Мы подъехали к площади Тумлэнд.
— Поглядите-ка на эту парочку, — повернулся ко мне Николас и указал на другую сторону улицы.
Я увидел Гэвина Рейнольдса и его супругу, только что вышедших из дверей своего дома. Старик, облаченный в мантию олдермена, тяжело опирался на палку; жена его, по обыкновению, была в черном платье, на фоне которого повязки на ее распухших руках белели особенно ярко. Рейнольдс метнул в нашу сторону злобный взгляд. Николас дерзко приподнял шляпу. Проехав по Магдален-стрит, мы остановились у конюшни нашего постоялого двора. Конюх принес деревянный табурет, и Николас помог мне спешиться.

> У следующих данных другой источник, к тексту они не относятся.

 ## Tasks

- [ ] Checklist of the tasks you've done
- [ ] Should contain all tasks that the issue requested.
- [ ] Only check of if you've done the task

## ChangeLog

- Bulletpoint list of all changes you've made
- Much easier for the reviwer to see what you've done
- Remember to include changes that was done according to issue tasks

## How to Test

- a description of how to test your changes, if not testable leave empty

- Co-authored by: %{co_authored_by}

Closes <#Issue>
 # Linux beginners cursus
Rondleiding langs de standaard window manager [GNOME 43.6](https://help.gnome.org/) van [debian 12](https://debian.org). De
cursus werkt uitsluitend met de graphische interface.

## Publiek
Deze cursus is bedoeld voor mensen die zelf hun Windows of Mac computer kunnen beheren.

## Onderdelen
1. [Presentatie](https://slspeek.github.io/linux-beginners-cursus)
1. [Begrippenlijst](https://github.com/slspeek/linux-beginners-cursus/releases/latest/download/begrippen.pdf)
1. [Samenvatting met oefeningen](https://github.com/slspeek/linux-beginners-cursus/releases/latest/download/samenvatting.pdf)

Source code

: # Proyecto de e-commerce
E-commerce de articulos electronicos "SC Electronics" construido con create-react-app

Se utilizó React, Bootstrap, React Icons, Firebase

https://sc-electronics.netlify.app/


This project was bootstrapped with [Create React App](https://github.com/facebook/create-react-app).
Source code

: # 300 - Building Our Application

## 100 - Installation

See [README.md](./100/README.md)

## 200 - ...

Едва коснувшись ногами земли, я услышал за спиной хриплый голос:
— Что, горбун, ты даже с лошади сам слезть не можешь?
Обернувшись, я увидел Рейнольдса.
— Убирайся прочь, — бросил он конюху, который таращился на него во все глаза.
Тот послушно побрел в дом.
— Я ушиб спину, Рейнольдс, — отчеканил я. — Десять дней назад упал с помоста, на котором стояли виселицы. Ваши внуки наверняка рассказали вам об этом. Они были там, на рыночной площади. Хотели посмотреть, как их отец будет болтаться в петле.
— Жаль, что мальчики этого не увидели. Хотя суд и приговорил негодяя к смерти.
— Мы подали прошение о помиловании. Не стоит делать вид, будто вам ничего не известно, — вмешался Николас. — Об этом говорит весь Норидж.
— Что вам угодно, мастер Рейнольдс? — спросил я.
— Узнать, скоро ли будет получен ответ на это прошение.
— Понятия не имею.
— В Лондоне у меня есть влиятельные друзья, которые могут это выяснить, — прищурив глаза, процедил старик.